Forem: Satyam Kumar

Linux: Signalling custom events with kill

Satyam Kumar — Mon, 15 Sep 2025 04:25:09 +0000

Often we need a daemon process to respond to some external events. We might want to notify a running process of some external event and make that process do some work corresponding to that event or we may simply want to modify the behavior of a process corresponding to some external events.

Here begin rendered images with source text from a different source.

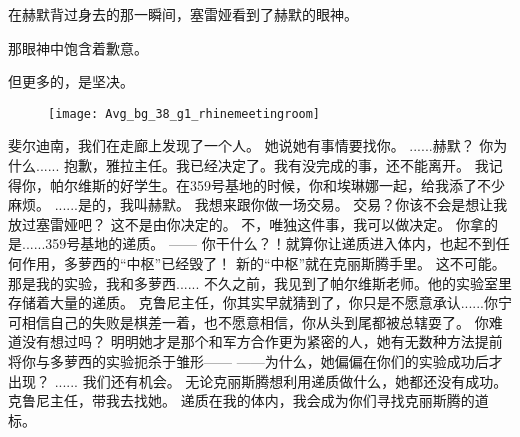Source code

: \documentclass[openany]{book}
\begin{document}
在赫默背过身去的那一瞬间，塞雷娅看到了赫默的眼神。\par
那眼神中饱含着歉意。\par
但更多的，是坚决。

\begin{figure}[h]
    \centering
    \texttt{[image: Avg\_bg\_38\_g1\_rhinemeetingroom]}
\end{figure}
\begin{dialogue}
     斐尔迪南，我们在走廊上发现了一个人。
     她说她有事情要找你。
     ......赫默？
     你为什么......
     抱歉，雅拉主任。我已经决定了。我有没完成的事，还不能离开。
     我记得你，帕尔维斯的好学生。在359号基地的时候，你和埃琳娜一起，给我添了不少麻烦。
     ......是的，我叫赫默。
     我想来跟你做一场交易。
     交易？你该不会是想让我放过塞雷娅吧？
     这不是由你决定的。
     不，唯独这件事，我可以做决定。
     你拿的是......359号基地的递质。
     ——
     你干什么？！就算你让递质进入体内，也起不到任何作用，多萝西的“中枢”已经毁了！
     新的“中枢”就在克丽斯腾手里。
     这不可能。那是我的实验，我和多萝西......
     不久之前，我见到了帕尔维斯老师。他的实验室里存储着大量的递质。
     克鲁尼主任，你其实早就猜到了，你只是不愿意承认......你宁可相信自己的失败是棋差一着，也不愿意相信，你从头到尾都被总辖耍了。
     你难道没有想过吗？
     明明她才是那个和军方合作更为紧密的人，她有无数种方法提前将你与多萝西的实验扼杀于雏形——
     ——为什么，她偏偏在你们的实验成功后才出现？
     ......
     我们还有机会。
     无论克丽斯腾想利用递质做什么，她都还没有成功。
     克鲁尼主任，带我去找她。
     递质在我的体内，我会成为你们寻找克丽斯腾的道标。
\end{dialogue}
\end{document}

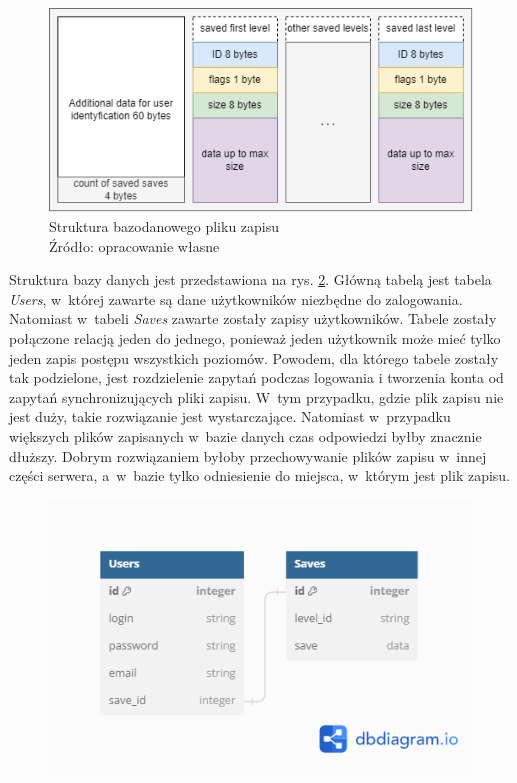 \documentclass[12pt, a4paper]{article} %
\begin{document}
\begin{figure}[h]
	\centering
	\includegraphics[width=12cm]{images/database_save_file.png}
	\caption{Struktura bazodanowego pliku zapisu \\ Źródło: opracowanie własne}
	\label{rys:bazodanowy_plik_zapisu}
\end{figure} 

\aka Struktura bazy danych jest przedstawiona na rys. \ref{rys:struktura_bazy_danych}. Główną tabelą jest tabela \textit{Users}, w~której zawarte są dane użytkowników niezbędne do zalogowania. Natomiast w~tabeli \textit{Saves} zawarte zostały zapisy użytkowników. Tabele zostały połączone relacją jeden do jednego, ponieważ jeden użytkownik może mieć tylko jeden zapis postępu wszystkich poziomów. Powodem, dla którego tabele zostały tak podzielone, jest rozdzielenie zapytań podczas logowania i tworzenia konta od zapytań synchronizujących pliki zapisu. W~tym przypadku, gdzie plik zapisu nie jest duży, takie rozwiązanie jest wystarczające. Natomiast w~przypadku większych plików zapisanych w~bazie danych czas odpowiedzi byłby znacznie dłuższy. Dobrym rozwiązaniem byłoby przechowywanie plików zapisu w~innej części serwera, a~w~bazie tylko odniesienie do miejsca, w~którym jest plik zapisu.

\begin{figure}[h]
	\centering
	\includegraphics[width=12cm]{images/db_structure.png}
	\caption{}
	\label{rys:struktura_bazy_danych}
\end{figure} 
\end{document}
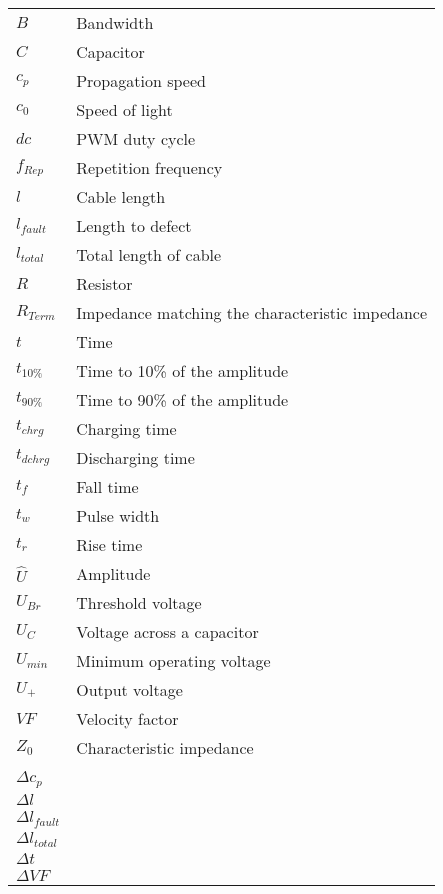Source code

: \begin{longtable}[l]{@{}ll@{}}%
    \( B \) & Bandwidth\\
    \( C \) & Capacitor\\
    \( c_p \) & Propagation speed\\
    \( c_0 \) & Speed of light\\
    \( dc \) & PWM duty cycle \\
    \( f_{Rep} \) & Repetition frequency\\
    \( l \) & Cable length\\
    \( l_{fault} \) & Length to defect\\
    \( l_{total} \) & Total length of cable\\
    \( R \) & Resistor\\
    \( R_{Term} \) & Impedance matching the characteristic impedance\\
    \( t \) & Time\\
    \( t_{10\%} \) & Time to 10\% of the amplitude\\
    \( t_{90\%} \) & Time to 90\% of the amplitude\\
    \( t_{chrg} \) & Charging time\\
    \( t_{dchrg} \) & Discharging time\\
    \( t_f \) & Fall time\\
    \( t_w \) & Pulse width\\
    \( t_{r} \) & Rise time\\
    \( \hat{U} \) & Amplitude\\
    \( U_{Br} \) & Threshold voltage\\
    \( U_C \) & Voltage across a capacitor \\
    \( U_{min} \) & Minimum operating voltage\\
    \( U_{+} \) & Output voltage\\
    \( VF \) & Velocity factor\\
    \( Z_0 \) & Characteristic impedance\\
    & \\
    \( \Delta c_p \) & \\
    \( \Delta l \) & \\
    \( \Delta l_{fault} \) & \\
    \( \Delta l_{total} \) & \\
    \( \Delta t \) & \\
    \( \Delta VF \) & \\

\end{longtable}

Now one way to achieve this will be to use IPC (inter process communication) using sockets or pipes or dbus. All of these requires the running process to constantly poll the IPC elements used like socket files, pipe files etc or expose some methods on dbus. The daemon and the notifier process are tied by a thin bridge of socket files or pipe files or the dbus methods. Is there a native OS way to achieve this?

Real time signals

Linux already has the functionality that allows us to send a variety of signals to our running processes and we use them on a daily basis to terminate, kill or HUP a process. But linux also has an additional set of signals called real time signals that allows the daemons to respond to arbitrary events. On its own, these signals are meaningless to the kernel or the process. The definition and behavior for these signals are left for the process/daemons to define.

There are a total of 33 real time signals that the linux kernel supports, numbered between 32 to 64. Internally, glibc threading implementation might use 2 or 3 real time signals. Due to this, the actual range available for the use might not begin with 32. Hence we should refrain from using these hard-coded numbers for the signals and instead the recommended way to use these signals is to use notation SIGRTMIN+n or SIGRTMAX-n, where n starts from 1. We should ensure that the value of these signals doesn't go outside SIGRTMIN - SIGRTMAX. Here SIGRTMIN and SIGRTMAX are defined by the kernel depending upon the glibc threading implementation and we don't need to worry about their exact values.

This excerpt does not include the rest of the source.